On the first landing was a little man with a straggling beard.

He stood on the step-ladder placed carelessly in front of the closed door of the 'front room', and had a hammer in his hand.

He glanced inquiringly round, recognized Fanks with a toothless grin and slowly descended the ladder.

"Clever, eh?" muttered Fanks, "natural position: man doing some repairs outside the room, door locked because of the ladder. Suppose we were strangers or the police, he'd drop that hammer of his, and whilst he was clearing away the ladder and unlocking the door, the lads inside would be 'clearing up', eh?"

The old man moved the ladder, knocked once on the door, and unlocked it.

Following his conductor, Pinlow entered.

The room was much larger than he had anticipated. There were a dozen men at or about one large table covered with green baize and marked off in squares, and in the centre a polished black roulette wheel.

Nobody paid attention to the new-comers, yet every man saw them, with that curious, swift, peering glance with which the professional thief favours humanity.

The two stood watching the twirling wheel, then a man who sat next to the croupier looked up and caught Fanks' eyes.

He sat quietly for a little while; then, whilst the players were staking their money on the green cloth, he rose, and the man who stood behind him took his place at the table.

He made his way to where the two visitors stood.

"Well, Smith," said Fanks blandly, "and how are you?"

The man nodded uncomfortably.

He was a lean, wiry man, with a big, pale face. His big head seemed out of all proportion to his body, and there was an air of furtive secrecy about his every movement which suggested that he had at all times some enormous mystery locked up in his bosom.

"Smith," said Fanks, dropping his voice, "do you know a gentleman named Pallard?"

"Racin' feller?"

"Yes."

Smith hesitated. He spoke grudgingly, as one whose words were precious.

"Seen him," he confessed.

"Have you heard of Grey Timothy?"

Smith nodded.

"Ah — you don't know my friend, of course?"

Smith shot a swift glance at Pinlow.

"Done a job for him in Melbourne," he said laconically.

"You were supposed to have done a job for me," corrected Pinlow. "Oh, yes, Fanks I I've met Tinker before."

"Well, this is how it is," Fanks went on. "My friend here stands to lose a lot of money over Grey Timothy; now, Smith, we all know how bad it makes a man feel to lose money — eh? Not a nice experience — um?"

Smith shook his head.

"Now, suppose," said Fanks carefully, "suppose this horse isn't as good as my friend thinks he is; suppose you and my friend had a look at him."

"Right," said Smith, and shot a cunning glance at Pinlow. "Same's we looked at Iron Pyrites," he said.

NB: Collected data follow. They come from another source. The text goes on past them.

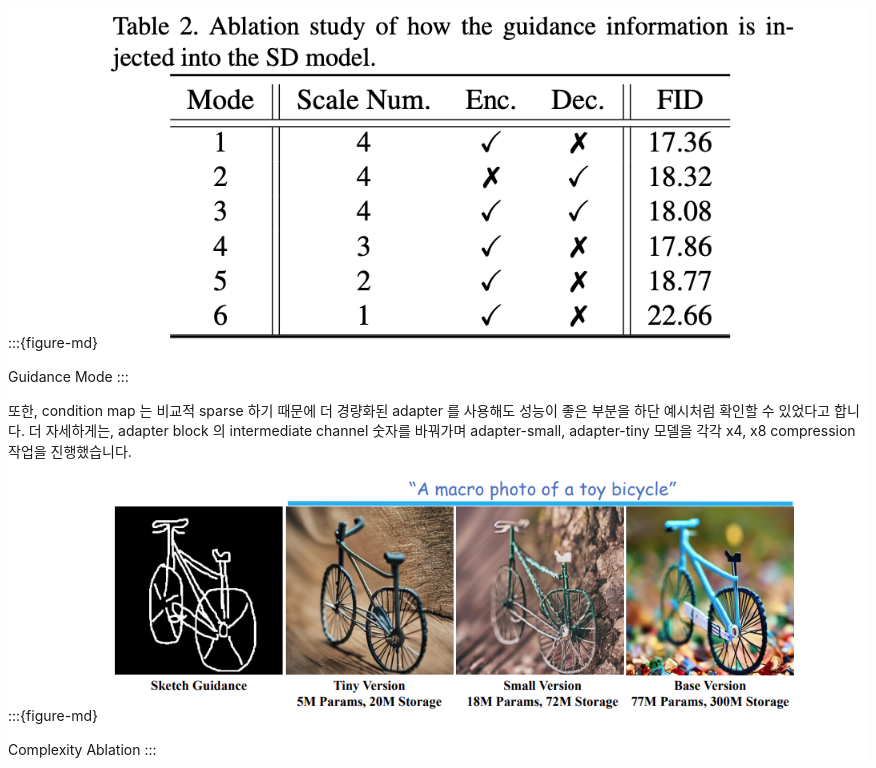 :::{figure-md} 
<img src="../../pics/t2i_adapter/t2i_adapter_17.png" alt="t2i_adapter_17" class="bg-primary mb-1" width="700px">

Guidance Mode
:::

또한, condition map 는 비교적 sparse 하기 때문에 더 경량화된 adapter 를 사용해도 성능이 좋은 부분을 하단 예시처럼 확인할 수 있었다고 합니다. 더 자세하게는, adapter block 의 intermediate channel 숫자를 바꿔가며 adapter-small, adapter-tiny 모델을 각각 x4, x8 compression 작업을 진행했습니다. 

:::{figure-md} 
<img src="../../pics/t2i_adapter/t2i_adapter_18.png" alt="t2i_adapter_18" class="bg-primary mb-1" width="700px">

Complexity Ablation
:::
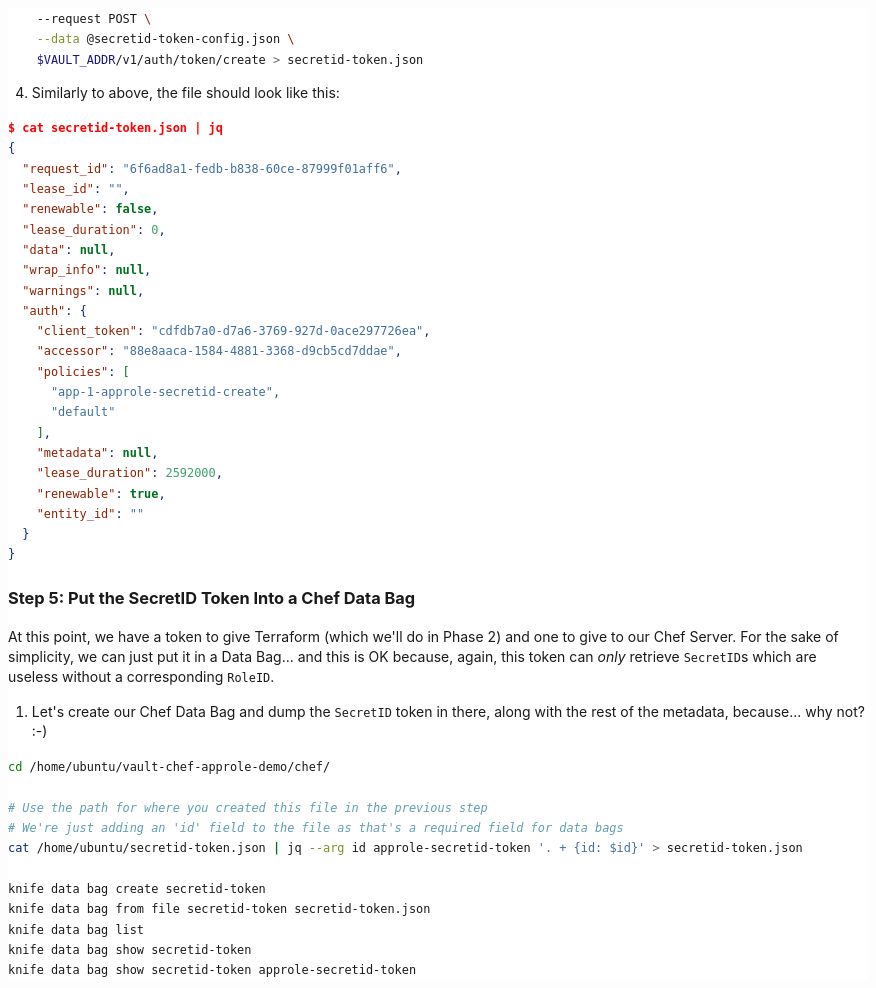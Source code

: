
 ```bash
    --request POST \
    --data @secretid-token-config.json \
    $VAULT_ADDR/v1/auth/token/create > secretid-token.json
```

4. Similarly to above, the file should look like this:

```json
$ cat secretid-token.json | jq
{
  "request_id": "6f6ad8a1-fedb-b838-60ce-87999f01aff6",
  "lease_id": "",
  "renewable": false,
  "lease_duration": 0,
  "data": null,
  "wrap_info": null,
  "warnings": null,
  "auth": {
    "client_token": "cdfdb7a0-d7a6-3769-927d-0ace297726ea",
    "accessor": "88e8aaca-1584-4881-3368-d9cb5cd7ddae",
    "policies": [
      "app-1-approle-secretid-create",
      "default"
    ],
    "metadata": null,
    "lease_duration": 2592000,
    "renewable": true,
    "entity_id": ""
  }
}
```

### Step 5: Put the SecretID Token Into a Chef Data Bag

At this point, we have a token to give Terraform (which we'll do in Phase 2) and one to give to our Chef Server. For the sake of simplicity, we can just put it in a Data Bag... and this is OK because, again, this token can _only_ retrieve `SecretID`s which are useless without a corresponding `RoleID`.

1. Let's create our Chef Data Bag and dump the `SecretID` token in there, along with the rest of the metadata, because... why not? :-)

```bash
cd /home/ubuntu/vault-chef-approle-demo/chef/

# Use the path for where you created this file in the previous step
# We're just adding an 'id' field to the file as that's a required field for data bags
cat /home/ubuntu/secretid-token.json | jq --arg id approle-secretid-token '. + {id: $id}' > secretid-token.json

knife data bag create secretid-token
knife data bag from file secretid-token secretid-token.json
knife data bag list
knife data bag show secretid-token
knife data bag show secretid-token approle-secretid-token
```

"Remember," warned the virtuous Fanks, "I want to know nothing — I know nothing. You've got to make your own arrangements." He looked at his watch. "We must be off soon. You'd perhaps like to have a few words in private."

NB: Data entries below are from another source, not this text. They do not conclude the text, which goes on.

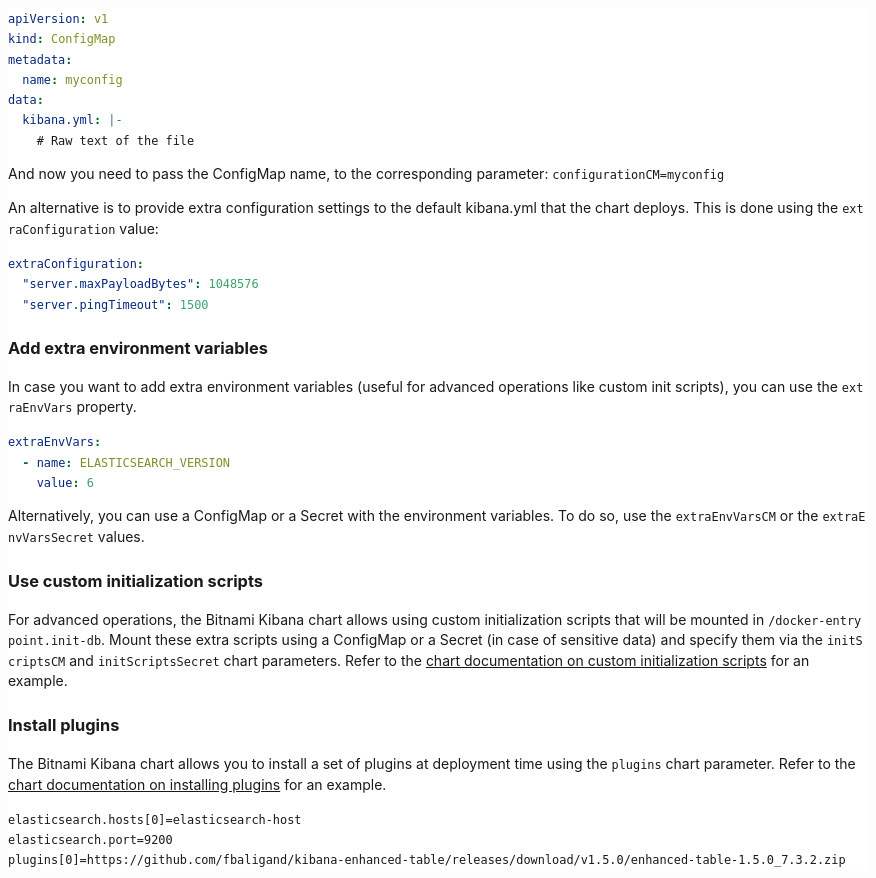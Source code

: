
 ```yaml
apiVersion: v1
kind: ConfigMap
metadata:
  name: myconfig
data:
  kibana.yml: |-
    # Raw text of the file
```

And now you need to pass the ConfigMap name, to the corresponding parameter: `configurationCM=myconfig`

An alternative is to provide extra configuration settings to the default kibana.yml that the chart deploys. This is done using the `extraConfiguration` value:

```yaml
extraConfiguration:
  "server.maxPayloadBytes": 1048576
  "server.pingTimeout": 1500
```

### Add extra environment variables

In case you want to add extra environment variables (useful for advanced operations like custom init scripts), you can use the `extraEnvVars` property.

```yaml
extraEnvVars:
  - name: ELASTICSEARCH_VERSION
    value: 6
```

Alternatively, you can use a ConfigMap or a Secret with the environment variables. To do so, use the `extraEnvVarsCM` or the `extraEnvVarsSecret` values.

### Use custom initialization scripts

For advanced operations, the Bitnami Kibana chart allows using custom initialization scripts that will be mounted in `/docker-entrypoint.init-db`. Mount these extra scripts using a ConfigMap or a Secret (in case of sensitive data) and specify them via the `initScriptsCM` and `initScriptsSecret` chart parameters. Refer to the [chart documentation on custom initialization scripts](https://docs.bitnami.com/kubernetes/apps/kibana/administration/use-custom-init-scripts/) for an example.

### Install plugins

The Bitnami Kibana chart allows you to install a set of plugins at deployment time using the `plugins` chart parameter. Refer to the [chart documentation on installing plugins](https://docs.bitnami.com/kubernetes/apps/kibana/configuration/install-plugins/) for an example.

```console
elasticsearch.hosts[0]=elasticsearch-host
elasticsearch.port=9200
plugins[0]=https://github.com/fbaligand/kibana-enhanced-table/releases/download/v1.5.0/enhanced-table-1.5.0_7.3.2.zip
```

He strolled across to the players and left them alone.

"You understand, Smith," said Pinlow, dropping his voice, "that this is a bigger business than Iron Pyrites — it's neck or nothing with me. I shall have to clear out of England if Grey Timothy wins."

"He'll win nothing," said Smith, with decision. "Not if what you wrote to me is true: you've got the stable lad straightened."

"Yes — I've had two men down at Wickham Norton for a month, and they haven't been idle."

He caught the other's arm gently, and led him still further from the players.

"Smith," he said slowly, "this fellow Pallard is getting on my nerves; in the old days, for a pony, I could have got him — "

"Done up?" suggested Smith, as Pinlow hesitated.

He nodded.

"You could get him done up now for a pony," said Smith calmly; "for five an' twenty pun' you could get him, so that his own landlady wouldn't know him."

For answer, Pinlow took a pocket-book from his inside pocket and counted out five five-pound notes into the other's hand.

Then he saw one of the players watching him.

"Who is that man?" he asked quickly; "the man with the check suit?"

"He's nobody," said Smith carelessly, "a broadsman by the name of Caggley."